L'acheteur d'aujourd'hui est déjà un acteur quotidien de la transformation de l'entreprise. Il s'agit, selon moi, d'assumer les qualités intrinsèques que sa fonction exige, en les approfondissant au maximum.
Il doit être marginal-sécant. Ce concept s'inspire des théories de Crozier et Friedberg (1977) dans leur ouvrage "L'acteur et le système". Le poste d'acheteur est "à la croisée des chemins" et des sphères de savoirs. Il incarne l'interface entre l'interne et l'externe, et est capable d'identifier les solutions distantes à des problèmes locaux.
L'acheteur doit être "maïeutique" ou "accoucheur des connaissances internes" au sens de Platon. Il pratique déjà l'élicitation des connaissances lorsqu'il aide les prescripteurs à exprimer leurs besoins dans un cahier des charges, mais il doit être encore plus précis et compréhensible du monde extérieur pour solliciter l'expertise adéquate lors d'une démarche d'appel ouvert à 360° comme le Crowdsourcing.
Il doit être également schumpeterien. Il est en quelque sorte le relai de la création destructrice comme évoqué par l'économiste Schumpeter, au sein de son entreprise. En effet le Crowdsourcing provoque une disruption sans précédent, pouvant créer de la concurrence interne, voire détruire un modèle d'affaires existant ; aussi il est crucial que l'acheteur s'approprie la stratégie moyen et long terme de son entreprise pour introduire à bon escient les changements, en alignement avec le business model de demain.
Enfin, cet acheteur 3.0 doit être connecté et intermédiateur, un " digital manager 2.0 ". L'uberisation annonce peut-être la fin du salariat pour un modèle social centré sur la tâche, pour une entreprise 3.0 plus collective et ouverte qu'aujourd'hui mais devant pour autant être plus attractive.

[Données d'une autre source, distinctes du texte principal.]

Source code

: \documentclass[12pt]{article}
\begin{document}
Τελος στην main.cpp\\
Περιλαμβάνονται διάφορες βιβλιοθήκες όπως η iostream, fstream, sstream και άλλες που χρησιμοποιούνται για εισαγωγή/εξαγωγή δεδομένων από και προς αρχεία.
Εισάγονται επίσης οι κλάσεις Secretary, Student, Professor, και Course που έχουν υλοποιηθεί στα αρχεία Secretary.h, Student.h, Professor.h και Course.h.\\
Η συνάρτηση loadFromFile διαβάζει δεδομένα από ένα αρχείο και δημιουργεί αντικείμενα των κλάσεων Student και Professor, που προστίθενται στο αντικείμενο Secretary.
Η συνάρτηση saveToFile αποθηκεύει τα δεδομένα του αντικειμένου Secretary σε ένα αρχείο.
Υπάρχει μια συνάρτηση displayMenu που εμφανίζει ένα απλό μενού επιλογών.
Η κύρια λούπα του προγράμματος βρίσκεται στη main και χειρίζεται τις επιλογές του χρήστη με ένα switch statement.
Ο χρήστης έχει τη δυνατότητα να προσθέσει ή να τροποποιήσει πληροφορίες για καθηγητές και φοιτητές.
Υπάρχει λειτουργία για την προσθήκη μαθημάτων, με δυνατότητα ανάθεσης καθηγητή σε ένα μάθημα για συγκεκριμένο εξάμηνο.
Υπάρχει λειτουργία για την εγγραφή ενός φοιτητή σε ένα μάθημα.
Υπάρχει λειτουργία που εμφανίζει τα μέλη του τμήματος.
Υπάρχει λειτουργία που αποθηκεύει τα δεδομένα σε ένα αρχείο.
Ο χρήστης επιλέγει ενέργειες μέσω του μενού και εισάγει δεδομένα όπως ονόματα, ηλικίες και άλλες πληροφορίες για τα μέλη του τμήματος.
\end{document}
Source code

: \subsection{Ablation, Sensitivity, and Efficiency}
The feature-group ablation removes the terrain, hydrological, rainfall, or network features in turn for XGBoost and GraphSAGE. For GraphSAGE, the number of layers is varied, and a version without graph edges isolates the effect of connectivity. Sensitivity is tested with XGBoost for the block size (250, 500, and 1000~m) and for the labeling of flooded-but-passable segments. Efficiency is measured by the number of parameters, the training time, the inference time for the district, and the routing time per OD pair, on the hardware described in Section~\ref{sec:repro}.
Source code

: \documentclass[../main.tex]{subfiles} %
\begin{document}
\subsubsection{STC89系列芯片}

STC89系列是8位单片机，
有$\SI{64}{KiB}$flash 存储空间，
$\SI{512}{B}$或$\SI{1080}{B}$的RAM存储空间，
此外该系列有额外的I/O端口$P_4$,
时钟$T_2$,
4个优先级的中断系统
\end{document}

Pour reprendre les termes de Joël de Rosnay, prospectiviste, conférencier et scientifique, "l'entreprise de demain est une plate-forme d'intelligence collective". Ainsi, le nouveau manager que l'acheteur intermédiateur pourrait incarner saura étendre et connecter l'entreprise au-delà de ses frontières en utilisant le collectif, et en motivant ce dernier à y produire le meilleur.